Westinghouse College Prep Combats Bullying With National Bullying Prevention Month Events – NBC Chicago



With October being National Bullying Prevention Month, many schools and organizations across the U.S. are working to bring awareness to the issue, including a high school on Chicago’s West Side.

Throughout the month, George Westinghouse College Prep in East Garfield Park is partnering with Humanity Rising to screen the documentary, “Confessions of a Social Bully.” Students will also participate in a youth panel discussion to talk about solutions to bullying and how to create safer communities. 

Sophia Ortega, a sophomore at George Westinghouse College Prep told NBC 5 she was bullied throughout middle school, and it really impacted her self-confidence.

“A lot of people would make rumors about my body, about how I was too thin or too skinny,” she said.

According to Youth.gov, bullying is defined as unwanted, aggressive behavior among school-aged children that involves a real or perceived power imbalance. The behavior is repeated, or has the potential to be repeated, over time.

“We’ve seen a lot of cyber bullying, especially since the pandemic there’s been a rise,” said Michael Graham Jr., a counselor at the high school. “And also there’s been bullying though group texts, we’ve seen a lot of that.”

Kayla Pilgrim, an ambassador with the student-led movement called Humanity Rising, said you have to be educated on how bullying starts, where bullying is happening and recognizing the signs.

“…You also need to be able to identify when you’re being bullied or when you are being the bully,” she added.
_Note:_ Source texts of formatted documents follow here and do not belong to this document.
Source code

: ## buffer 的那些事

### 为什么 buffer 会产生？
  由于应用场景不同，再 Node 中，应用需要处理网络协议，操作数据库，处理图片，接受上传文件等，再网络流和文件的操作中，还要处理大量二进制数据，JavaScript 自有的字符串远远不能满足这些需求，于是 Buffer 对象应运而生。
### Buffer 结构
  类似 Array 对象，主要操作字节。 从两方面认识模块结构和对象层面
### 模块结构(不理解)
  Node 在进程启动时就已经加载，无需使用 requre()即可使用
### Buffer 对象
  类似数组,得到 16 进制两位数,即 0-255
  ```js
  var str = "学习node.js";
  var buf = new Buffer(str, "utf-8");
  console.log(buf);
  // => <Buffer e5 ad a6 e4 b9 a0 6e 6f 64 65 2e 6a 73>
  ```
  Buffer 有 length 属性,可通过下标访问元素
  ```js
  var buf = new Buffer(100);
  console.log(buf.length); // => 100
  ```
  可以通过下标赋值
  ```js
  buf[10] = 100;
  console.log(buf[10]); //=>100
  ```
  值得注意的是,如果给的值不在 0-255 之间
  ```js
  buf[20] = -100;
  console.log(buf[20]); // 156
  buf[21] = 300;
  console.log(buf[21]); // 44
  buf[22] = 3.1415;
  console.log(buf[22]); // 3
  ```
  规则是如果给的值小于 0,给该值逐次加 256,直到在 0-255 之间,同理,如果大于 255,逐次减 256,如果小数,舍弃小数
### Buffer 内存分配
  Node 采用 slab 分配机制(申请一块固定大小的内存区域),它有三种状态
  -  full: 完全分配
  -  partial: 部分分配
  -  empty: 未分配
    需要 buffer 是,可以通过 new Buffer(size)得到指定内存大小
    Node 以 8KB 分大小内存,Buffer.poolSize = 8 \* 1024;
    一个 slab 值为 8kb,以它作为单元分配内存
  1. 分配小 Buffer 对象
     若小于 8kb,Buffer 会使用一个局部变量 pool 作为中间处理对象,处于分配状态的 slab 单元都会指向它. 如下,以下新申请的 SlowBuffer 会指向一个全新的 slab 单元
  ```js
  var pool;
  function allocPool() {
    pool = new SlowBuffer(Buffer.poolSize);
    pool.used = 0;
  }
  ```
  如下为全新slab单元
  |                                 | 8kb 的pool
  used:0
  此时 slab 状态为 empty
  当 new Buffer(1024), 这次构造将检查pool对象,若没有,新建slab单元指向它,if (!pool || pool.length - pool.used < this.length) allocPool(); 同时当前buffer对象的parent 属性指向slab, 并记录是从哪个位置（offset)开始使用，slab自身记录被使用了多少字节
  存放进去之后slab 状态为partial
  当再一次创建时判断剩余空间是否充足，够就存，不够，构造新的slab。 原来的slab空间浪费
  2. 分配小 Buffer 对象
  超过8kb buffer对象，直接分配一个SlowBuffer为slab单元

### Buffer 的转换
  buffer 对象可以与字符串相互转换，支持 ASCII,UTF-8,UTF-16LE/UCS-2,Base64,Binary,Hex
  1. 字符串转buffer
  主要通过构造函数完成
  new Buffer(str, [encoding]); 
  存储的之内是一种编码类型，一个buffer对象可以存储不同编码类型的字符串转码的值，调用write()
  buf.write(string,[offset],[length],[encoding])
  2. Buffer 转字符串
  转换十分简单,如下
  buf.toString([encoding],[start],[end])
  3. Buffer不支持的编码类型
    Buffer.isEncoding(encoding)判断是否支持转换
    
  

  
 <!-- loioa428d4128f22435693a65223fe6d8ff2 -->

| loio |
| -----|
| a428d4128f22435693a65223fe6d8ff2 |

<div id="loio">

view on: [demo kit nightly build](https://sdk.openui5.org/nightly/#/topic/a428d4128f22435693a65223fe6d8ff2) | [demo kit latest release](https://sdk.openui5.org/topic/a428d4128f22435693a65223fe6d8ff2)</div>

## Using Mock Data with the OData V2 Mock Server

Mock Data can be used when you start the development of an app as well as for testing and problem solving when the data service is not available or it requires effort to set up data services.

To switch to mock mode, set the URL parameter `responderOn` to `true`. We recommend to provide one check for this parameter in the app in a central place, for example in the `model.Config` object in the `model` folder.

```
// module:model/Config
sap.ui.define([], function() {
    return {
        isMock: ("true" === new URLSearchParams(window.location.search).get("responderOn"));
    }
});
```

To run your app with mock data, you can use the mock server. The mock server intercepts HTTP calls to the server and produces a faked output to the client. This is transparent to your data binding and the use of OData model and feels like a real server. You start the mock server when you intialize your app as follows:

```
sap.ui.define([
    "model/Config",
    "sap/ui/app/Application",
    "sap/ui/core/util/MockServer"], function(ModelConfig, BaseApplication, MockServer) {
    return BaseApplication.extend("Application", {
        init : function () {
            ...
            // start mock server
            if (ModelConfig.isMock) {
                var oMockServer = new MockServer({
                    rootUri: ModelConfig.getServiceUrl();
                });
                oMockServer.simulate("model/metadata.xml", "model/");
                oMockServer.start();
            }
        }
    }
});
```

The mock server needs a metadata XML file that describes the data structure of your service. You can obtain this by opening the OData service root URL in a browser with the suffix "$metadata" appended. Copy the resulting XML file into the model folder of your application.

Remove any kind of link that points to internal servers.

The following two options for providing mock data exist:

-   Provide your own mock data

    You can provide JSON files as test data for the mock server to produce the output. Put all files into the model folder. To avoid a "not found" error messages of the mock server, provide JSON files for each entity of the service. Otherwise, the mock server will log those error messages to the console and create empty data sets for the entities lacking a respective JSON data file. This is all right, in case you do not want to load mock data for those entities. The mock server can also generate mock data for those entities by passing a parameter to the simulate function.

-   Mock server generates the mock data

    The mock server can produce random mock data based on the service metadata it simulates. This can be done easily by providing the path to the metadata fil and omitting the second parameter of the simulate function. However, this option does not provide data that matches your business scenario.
Philanthropist Steve Sarowitz believes young people can solve their own problems, but said they “need to be empowered to do so, and that’s what humanity rising does.”

Things turned around for Sophia Ortega as she was finishing eighth grade. Now, she uses writing as an outlet to help other youth in similar situations. 

“I gained that self-love and confidence back by just working on myself and learning to escape all that negativity,” she said.

“Bullies can change,” insists student Xitlaly Gaytan,” and it’s something that we should all look forward to seeing.”